That girl? Weak, sad, miserable, terrified, and just barely holding life together under the seemingly beautiful exterior. I prided myself on my diet and the fact that I hadn’t lost my vigor (or my hair) during the course of my treatment. I was a poster child for vain pride, but neither self-acceptance or self-love. After I was given the all clear and pasted with the sticker of “in r——ion,” I slowly started to conquer my compulsive habits and realize that I had a serious problem. I ballooned. More than 100 pounds in the course of a year. Hell, more than 100 pounds in the course of about 4 months, if I’m being honest here. Still didn’t have a great view of myself, but I felt healthier once I stopped the restriction and obsessive exercise. I could sleep through the night again, and suddenly I just started to feel better all around.
I found a partner who, while not super supportive or loving, stayed with me despite my weight. I should have seen the warnings, should have held out for someone who loved me because of my body and all it encapsulated and not despite it. But I didn’t, and I hated myself more every day because I just couldn’t shed the weight, even with my lover’s “help.” He would do everything from fat shaming to pinching my body fat to sabotaging meals he saw as unhealthy. I saw this as his attempt to help me, because I still didn’t care for myself. I heard how worthless and disgusting I was from society and, more detrimental than that, I heard it from my would-have-been spouse and family. At this point in my life, I started to hide. I hated how I looked and didn’t want to put anyone else through the horror of having to look at me.
That girl? Still weak, sad, miserable… still barely holding it together, but this time she didn’t have the “beautiful exterior” to rely on and fell way down the rabbit hole of self-loathing. That dark and scary rabbit hole led to an eventual suicide attempt. Luckily, it didn’t work. Obviously, lol. And I am so happy that it didn’t.
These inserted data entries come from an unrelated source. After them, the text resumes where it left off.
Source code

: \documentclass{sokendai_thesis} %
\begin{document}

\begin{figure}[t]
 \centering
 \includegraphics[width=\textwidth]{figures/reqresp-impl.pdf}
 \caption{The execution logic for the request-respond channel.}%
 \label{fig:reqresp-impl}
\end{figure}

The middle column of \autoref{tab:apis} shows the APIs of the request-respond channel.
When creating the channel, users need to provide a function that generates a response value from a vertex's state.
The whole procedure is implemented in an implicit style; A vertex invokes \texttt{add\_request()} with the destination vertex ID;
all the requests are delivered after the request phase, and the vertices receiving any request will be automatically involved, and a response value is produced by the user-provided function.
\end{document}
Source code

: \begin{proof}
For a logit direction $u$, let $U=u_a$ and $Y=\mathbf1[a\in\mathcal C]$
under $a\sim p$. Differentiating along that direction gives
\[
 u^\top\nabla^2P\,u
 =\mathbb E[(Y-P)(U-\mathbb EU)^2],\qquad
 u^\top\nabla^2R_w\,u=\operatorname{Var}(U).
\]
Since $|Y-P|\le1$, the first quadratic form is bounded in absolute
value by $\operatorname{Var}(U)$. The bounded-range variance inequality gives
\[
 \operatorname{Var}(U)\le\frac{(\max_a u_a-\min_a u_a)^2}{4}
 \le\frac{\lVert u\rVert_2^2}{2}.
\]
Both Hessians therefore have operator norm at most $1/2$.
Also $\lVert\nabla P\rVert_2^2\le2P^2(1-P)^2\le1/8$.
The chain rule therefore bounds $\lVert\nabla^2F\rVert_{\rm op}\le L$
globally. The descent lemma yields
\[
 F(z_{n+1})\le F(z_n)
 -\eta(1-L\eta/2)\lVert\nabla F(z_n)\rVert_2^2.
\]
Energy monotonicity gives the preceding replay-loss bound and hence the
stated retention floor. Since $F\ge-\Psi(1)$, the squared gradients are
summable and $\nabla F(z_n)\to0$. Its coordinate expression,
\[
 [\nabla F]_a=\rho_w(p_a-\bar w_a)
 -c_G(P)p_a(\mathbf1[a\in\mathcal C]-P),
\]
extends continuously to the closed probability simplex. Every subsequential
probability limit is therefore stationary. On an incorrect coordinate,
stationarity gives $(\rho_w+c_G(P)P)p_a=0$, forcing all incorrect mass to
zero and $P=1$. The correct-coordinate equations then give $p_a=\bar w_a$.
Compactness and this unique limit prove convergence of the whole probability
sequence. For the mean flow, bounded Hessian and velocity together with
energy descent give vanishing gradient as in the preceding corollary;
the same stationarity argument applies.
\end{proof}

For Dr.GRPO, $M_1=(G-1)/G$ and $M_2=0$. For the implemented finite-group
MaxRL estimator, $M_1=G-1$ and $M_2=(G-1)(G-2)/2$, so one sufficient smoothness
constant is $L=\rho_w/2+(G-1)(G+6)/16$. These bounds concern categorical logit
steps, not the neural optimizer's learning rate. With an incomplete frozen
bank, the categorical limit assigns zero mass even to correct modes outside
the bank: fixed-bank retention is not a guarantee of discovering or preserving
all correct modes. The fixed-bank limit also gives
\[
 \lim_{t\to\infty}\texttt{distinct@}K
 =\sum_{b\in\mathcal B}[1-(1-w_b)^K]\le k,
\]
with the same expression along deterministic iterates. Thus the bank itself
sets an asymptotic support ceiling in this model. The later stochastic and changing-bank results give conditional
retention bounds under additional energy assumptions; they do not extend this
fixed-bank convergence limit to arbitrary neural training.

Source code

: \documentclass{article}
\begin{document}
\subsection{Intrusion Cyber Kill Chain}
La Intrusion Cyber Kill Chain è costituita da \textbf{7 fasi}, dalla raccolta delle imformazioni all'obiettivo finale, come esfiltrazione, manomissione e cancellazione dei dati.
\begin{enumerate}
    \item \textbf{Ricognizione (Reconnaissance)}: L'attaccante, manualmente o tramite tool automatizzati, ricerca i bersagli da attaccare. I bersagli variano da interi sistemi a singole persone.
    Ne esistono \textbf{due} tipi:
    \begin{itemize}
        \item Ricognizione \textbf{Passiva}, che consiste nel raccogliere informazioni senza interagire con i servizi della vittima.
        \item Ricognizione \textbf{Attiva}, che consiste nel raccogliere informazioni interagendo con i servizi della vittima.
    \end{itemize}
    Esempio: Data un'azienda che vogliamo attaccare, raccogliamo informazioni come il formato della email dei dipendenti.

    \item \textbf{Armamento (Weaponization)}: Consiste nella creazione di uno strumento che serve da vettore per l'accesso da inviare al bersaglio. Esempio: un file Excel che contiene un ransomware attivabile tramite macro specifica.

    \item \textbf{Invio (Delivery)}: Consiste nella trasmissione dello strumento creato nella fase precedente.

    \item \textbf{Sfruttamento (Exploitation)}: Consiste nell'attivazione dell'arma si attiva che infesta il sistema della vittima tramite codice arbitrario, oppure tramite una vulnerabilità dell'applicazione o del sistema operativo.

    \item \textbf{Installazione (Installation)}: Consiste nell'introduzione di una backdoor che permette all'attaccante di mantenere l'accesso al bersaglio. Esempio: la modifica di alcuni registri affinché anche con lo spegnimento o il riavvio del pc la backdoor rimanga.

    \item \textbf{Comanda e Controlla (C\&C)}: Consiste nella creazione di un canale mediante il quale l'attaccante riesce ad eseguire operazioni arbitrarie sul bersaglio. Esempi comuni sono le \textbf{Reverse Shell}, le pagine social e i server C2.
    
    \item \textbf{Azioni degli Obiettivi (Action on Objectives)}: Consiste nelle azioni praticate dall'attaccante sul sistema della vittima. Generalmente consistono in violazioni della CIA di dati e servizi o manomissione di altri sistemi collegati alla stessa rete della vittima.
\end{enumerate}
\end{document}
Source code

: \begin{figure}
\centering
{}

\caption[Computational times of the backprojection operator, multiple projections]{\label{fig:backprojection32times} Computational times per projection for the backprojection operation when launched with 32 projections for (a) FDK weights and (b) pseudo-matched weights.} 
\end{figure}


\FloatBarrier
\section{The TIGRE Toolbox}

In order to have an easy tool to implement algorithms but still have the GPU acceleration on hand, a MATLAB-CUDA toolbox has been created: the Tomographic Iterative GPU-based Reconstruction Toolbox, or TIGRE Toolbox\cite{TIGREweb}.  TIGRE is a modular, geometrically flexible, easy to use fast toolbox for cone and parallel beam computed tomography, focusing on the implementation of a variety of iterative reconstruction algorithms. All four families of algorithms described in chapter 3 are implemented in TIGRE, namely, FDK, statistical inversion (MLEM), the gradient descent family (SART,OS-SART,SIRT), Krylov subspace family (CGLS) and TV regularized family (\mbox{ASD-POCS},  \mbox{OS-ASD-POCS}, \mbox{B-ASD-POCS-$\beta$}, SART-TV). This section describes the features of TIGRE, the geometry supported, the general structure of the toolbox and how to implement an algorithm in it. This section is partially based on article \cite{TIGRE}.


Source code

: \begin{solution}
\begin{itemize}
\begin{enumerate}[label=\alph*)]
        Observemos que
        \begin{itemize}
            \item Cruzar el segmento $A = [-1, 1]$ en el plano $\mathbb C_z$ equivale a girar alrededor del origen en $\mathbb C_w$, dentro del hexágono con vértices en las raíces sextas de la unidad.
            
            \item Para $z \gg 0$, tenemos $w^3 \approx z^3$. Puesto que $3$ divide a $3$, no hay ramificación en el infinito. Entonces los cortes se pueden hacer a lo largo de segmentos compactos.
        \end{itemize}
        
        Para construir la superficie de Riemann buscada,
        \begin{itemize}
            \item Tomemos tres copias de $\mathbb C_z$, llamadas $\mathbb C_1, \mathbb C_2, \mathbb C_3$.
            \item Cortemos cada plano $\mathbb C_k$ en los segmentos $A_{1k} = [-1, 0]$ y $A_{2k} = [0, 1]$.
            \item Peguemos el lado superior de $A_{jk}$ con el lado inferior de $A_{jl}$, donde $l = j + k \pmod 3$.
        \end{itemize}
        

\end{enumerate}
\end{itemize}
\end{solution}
I woke up the morning after my failed attempt and decided that that was quite enough of that, thank you very much, and that I was going to fix myself and my attitude. And you know what? It worked. I put myself on a strict diet of positive self-talk and redefinition. I embarked on more than three years of self-imposed celibacy to try and correct my pattern of abusive choices in partners. Turns out… yep, that was exactly what I needed. I needed to discover myself again, my positive outlook, my independence, my love for life. At the end of three years, I was amazed at who I saw when I looked in the mirror. I was big *and* beautiful. I was complicated *and* lovely. I was kind *and* feisty. And that was ok; I could be each of those things. I could be a big ol’ mass of contradictions and still love every convoluted inch of me, just as I am.
Now, that girl? She doesn’t care if people in the grocery store mutter when they spy cookie dough lounging in her cart. She just happily tosses in that bag of oranges and goes on about her day. That girl doesn’t mind when parents come into her place of work and ask her if she gets stuck in the tunnels (oh yeah, that girl? She works in a children’s museum. Lol). Well, truthfully she minds like hell, but it no longer pokes holes in the delicate balloon of her sense of self-worth. That girl has the most amazing husband who loves her just as she is, not despite her size, but because her beautifully big, imperfect body holds in all of her sass, her talent, her intellect, and is currently creating and nurturing their first child. And that man? He’s just about the best thing to ever happen to any human being; and this woman, yes this woman right here, is the luckiest person in all of the world because that man chose to love her just as she is.